Q1 Variables Involved:
Dependent (Coffee Preferences): favorite, style , additions, sweetener, dairy, roast_level, strength, caffeine
Independent (Demographics): age, gender, employment_status, ethnicity_race
Variables to be Created:
- Coffee Genre Clustering: categorical clusters of coffee preferences based on style, additions, sweetener, dairy, and roast_level. For example: Classic Black (No additions, dark roast); Sweetened Coffee (Uses sugar/syrup and milk); Specialty Coffee Lovers (Preference for espresso-based drinks)
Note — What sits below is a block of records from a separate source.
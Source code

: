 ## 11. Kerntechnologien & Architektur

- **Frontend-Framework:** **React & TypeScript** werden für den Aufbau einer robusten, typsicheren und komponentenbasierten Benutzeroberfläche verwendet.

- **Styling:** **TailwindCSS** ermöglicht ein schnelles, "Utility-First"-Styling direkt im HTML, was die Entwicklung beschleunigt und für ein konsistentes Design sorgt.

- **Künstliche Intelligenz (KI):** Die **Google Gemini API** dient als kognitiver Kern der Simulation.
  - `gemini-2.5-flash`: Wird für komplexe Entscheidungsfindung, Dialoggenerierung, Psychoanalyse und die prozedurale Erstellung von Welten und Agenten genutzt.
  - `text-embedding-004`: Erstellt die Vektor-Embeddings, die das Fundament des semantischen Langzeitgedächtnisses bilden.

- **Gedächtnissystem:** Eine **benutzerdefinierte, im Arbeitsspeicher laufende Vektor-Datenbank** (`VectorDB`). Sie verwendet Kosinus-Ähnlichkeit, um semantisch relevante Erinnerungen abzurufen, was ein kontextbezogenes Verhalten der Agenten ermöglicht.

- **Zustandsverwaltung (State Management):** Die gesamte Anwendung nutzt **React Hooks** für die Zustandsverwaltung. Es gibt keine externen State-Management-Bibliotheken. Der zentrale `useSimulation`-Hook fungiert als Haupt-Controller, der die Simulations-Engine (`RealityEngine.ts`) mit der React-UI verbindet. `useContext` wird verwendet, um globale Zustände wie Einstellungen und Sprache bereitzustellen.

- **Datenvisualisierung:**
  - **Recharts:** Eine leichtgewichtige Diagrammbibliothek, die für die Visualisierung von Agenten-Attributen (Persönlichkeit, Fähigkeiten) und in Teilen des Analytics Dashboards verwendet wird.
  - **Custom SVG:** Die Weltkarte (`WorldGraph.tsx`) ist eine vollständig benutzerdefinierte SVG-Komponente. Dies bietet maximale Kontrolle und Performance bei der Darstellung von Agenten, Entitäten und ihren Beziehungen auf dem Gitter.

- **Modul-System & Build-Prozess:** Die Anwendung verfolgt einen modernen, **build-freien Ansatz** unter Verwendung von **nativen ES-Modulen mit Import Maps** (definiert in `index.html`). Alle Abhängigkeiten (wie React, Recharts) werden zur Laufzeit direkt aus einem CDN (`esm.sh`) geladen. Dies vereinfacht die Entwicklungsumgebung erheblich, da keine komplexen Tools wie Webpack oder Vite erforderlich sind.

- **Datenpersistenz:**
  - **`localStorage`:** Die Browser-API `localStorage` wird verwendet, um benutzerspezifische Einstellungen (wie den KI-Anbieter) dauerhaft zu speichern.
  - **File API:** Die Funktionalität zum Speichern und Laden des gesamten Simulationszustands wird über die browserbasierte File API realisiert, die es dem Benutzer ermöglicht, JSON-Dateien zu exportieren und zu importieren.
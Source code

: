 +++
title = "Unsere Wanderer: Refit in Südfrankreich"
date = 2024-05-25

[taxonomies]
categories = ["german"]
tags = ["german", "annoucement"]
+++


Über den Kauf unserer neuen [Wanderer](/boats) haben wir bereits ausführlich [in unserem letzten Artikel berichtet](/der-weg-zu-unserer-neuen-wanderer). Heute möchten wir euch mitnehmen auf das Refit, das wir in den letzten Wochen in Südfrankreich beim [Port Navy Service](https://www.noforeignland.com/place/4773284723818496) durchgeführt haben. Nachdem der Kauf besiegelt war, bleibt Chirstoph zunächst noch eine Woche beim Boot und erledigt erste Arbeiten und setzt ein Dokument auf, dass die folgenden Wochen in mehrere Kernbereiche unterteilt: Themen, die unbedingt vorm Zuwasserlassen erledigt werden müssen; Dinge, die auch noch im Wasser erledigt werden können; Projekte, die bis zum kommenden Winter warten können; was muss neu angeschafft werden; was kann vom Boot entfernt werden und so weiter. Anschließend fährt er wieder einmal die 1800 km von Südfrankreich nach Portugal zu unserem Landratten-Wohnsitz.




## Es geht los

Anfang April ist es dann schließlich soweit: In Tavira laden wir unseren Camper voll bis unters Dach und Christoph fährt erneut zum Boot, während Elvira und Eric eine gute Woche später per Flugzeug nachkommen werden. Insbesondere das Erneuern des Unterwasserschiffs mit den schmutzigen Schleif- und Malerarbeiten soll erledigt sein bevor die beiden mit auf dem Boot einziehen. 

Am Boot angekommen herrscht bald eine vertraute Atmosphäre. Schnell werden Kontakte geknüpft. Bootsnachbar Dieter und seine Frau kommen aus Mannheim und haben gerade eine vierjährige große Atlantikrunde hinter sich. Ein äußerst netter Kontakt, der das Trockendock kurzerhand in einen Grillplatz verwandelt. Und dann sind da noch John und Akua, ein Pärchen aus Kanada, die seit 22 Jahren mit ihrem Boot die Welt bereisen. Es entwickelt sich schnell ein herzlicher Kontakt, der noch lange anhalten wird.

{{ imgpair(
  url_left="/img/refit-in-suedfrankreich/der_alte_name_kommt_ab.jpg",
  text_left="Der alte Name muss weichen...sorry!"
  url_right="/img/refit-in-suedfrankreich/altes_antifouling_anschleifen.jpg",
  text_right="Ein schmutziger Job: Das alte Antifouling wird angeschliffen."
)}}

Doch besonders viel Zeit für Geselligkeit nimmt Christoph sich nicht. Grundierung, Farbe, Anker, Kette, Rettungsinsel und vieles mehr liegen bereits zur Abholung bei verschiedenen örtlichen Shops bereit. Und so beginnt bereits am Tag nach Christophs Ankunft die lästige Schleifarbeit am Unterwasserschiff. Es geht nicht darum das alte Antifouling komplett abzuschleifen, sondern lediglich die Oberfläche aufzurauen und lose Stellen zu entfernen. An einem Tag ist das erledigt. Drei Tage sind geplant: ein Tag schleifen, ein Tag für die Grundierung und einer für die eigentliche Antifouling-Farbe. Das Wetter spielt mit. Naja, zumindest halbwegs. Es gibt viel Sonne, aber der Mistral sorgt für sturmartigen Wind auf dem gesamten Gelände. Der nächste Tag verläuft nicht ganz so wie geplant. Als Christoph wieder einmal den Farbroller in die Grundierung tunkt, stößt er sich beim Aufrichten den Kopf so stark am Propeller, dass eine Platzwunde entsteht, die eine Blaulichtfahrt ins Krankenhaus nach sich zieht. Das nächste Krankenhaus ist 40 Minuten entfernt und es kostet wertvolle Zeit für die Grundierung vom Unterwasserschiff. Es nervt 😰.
Our plan is to calculate the frequency of different coffee preferences across demographics by generating summary statistics for each coffee preference variable and visualizing them with a stacked bar charts. Also to compare coffee preferences (e.g., style, roast_level) across different age groups, and genders. To avoid overloading graphs, we will used the clustered coffee types to represent combinations of coffee preferences instead of looking at all of them separately. We may also include faceting to better view differences between groups, if needed.
Q2: Variables Involved
Dependent(Coffee Consumption Habits): cups, brew, purchase, total_spend, spent_equipment
Independent Variable (Work style): wfh
Variables to be Created:
Binarized Work style Categories: Brew at Home vs. Purchase Habit (categorizes: Home Brewers (Primarily brew coffee at home), Buyers (Primarily purchase coffee outside))
Spending Habits Per Cup (average coffee spending per cup: total_spend / cups_per_month). The plan is to calculate average cups consumption per work style category.
Compute spending habits (total_spend, spent_equipment) by work style.
We will investigate how much people spend on coffee, both in the sense of buying it from cafes and in the sense of their home equipment, based on whether they work from home or in person. We will visualize this using bar charts / Violin plots to show distributions of total_spend (amount spent on coffee) and spent_equipment by work style.